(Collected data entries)
━━━━━━

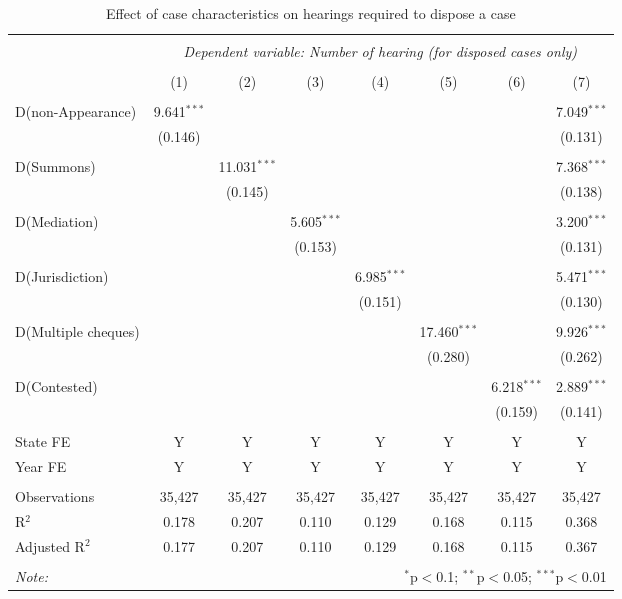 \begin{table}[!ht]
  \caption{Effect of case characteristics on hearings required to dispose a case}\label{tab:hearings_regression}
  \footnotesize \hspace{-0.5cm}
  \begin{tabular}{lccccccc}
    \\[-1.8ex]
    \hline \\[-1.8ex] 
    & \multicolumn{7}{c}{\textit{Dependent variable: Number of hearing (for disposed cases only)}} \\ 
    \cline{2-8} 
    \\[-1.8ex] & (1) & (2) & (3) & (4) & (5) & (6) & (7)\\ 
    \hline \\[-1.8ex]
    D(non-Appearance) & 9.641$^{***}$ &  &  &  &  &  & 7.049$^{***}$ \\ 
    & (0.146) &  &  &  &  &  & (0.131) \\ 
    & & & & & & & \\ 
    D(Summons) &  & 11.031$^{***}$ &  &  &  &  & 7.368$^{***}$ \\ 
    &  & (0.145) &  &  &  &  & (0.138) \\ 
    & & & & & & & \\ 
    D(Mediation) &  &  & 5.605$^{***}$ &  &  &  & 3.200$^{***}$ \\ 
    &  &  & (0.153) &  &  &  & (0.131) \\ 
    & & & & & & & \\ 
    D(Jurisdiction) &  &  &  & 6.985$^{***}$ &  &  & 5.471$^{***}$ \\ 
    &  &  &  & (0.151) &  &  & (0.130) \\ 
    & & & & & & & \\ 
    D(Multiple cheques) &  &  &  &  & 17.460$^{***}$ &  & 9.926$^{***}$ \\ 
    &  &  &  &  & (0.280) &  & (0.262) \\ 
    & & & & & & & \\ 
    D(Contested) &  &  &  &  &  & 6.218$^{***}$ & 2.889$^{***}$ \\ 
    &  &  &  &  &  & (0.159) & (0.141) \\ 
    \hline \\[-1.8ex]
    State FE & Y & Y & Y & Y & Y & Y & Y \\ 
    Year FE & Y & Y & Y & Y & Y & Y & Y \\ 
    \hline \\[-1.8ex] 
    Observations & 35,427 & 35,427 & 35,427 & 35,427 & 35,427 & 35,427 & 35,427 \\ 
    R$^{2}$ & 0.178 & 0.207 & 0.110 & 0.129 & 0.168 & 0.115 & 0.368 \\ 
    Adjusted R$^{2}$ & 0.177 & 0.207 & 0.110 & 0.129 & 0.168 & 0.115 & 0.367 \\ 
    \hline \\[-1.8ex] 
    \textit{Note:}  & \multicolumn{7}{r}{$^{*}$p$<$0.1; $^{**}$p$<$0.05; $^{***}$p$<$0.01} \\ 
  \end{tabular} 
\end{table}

━━━━━━

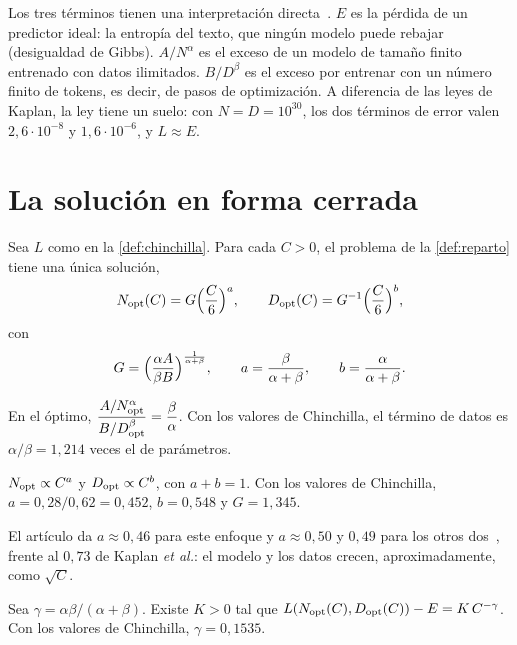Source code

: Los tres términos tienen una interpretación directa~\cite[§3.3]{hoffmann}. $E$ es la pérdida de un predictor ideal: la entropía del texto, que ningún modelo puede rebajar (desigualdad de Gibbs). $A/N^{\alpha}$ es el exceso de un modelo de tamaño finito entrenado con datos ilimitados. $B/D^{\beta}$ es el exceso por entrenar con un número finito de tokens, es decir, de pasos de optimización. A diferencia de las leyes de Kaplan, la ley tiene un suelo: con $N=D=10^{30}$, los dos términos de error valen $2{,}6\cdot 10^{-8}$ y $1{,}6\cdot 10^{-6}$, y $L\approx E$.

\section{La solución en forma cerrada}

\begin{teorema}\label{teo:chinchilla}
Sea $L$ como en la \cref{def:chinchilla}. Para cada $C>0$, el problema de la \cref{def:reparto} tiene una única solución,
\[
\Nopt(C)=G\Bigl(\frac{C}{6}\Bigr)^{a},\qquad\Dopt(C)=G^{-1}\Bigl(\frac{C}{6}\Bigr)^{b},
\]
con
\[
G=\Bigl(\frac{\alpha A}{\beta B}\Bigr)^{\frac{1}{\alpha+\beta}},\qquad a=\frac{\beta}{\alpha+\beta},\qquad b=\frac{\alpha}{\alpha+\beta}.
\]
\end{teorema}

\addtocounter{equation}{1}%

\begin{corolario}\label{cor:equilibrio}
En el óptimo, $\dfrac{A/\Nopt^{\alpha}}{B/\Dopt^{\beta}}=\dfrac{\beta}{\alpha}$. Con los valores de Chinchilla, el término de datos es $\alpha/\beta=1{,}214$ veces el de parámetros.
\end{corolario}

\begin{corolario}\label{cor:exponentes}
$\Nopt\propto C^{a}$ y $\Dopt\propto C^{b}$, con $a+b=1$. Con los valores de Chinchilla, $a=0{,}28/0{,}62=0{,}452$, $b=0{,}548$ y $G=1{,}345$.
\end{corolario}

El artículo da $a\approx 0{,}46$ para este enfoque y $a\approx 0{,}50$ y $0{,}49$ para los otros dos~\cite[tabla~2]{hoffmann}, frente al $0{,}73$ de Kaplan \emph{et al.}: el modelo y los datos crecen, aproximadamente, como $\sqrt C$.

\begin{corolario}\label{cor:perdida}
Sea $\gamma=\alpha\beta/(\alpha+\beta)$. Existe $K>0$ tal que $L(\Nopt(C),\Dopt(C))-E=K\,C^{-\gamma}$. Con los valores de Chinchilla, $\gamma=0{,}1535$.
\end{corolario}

━━━━━━

→ **The task**:
Where in the records does the word "approx" appear? Copy each line that holds it.

→ **Solution**:
: Los tres términos tienen una interpretación directa~\cite[§3.3]{hoffmann}. $E$ es la pérdida de un predictor ideal: la entropía del texto, que ningún modelo puede rebajar (desigualdad de Gibbs). $A/N^{\alpha}$ es el exceso de un modelo de tamaño finito entrenado con datos ilimitados. $B/D^{\beta}$ es el exceso por entrenar con un número finito de tokens, es decir, de pasos de optimización. A diferencia de las leyes de Kaplan, la ley tiene un suelo: con $N=D=10^{30}$, los dos términos de error valen $2{,}6\cdot 10^{-8}$ y $1{,}6\cdot 10^{-6}$, y $L\approx E$.
El artículo da $a\approx 0{,}46$ para este enfoque y $a\approx 0{,}50$ y $0{,}49$ para los otros dos~\cite[tabla~2]{hoffmann}, frente al $0{,}73$ de Kaplan \emph{et al.}: el modelo y los datos crecen, aproximadamente, como $\sqrt C$.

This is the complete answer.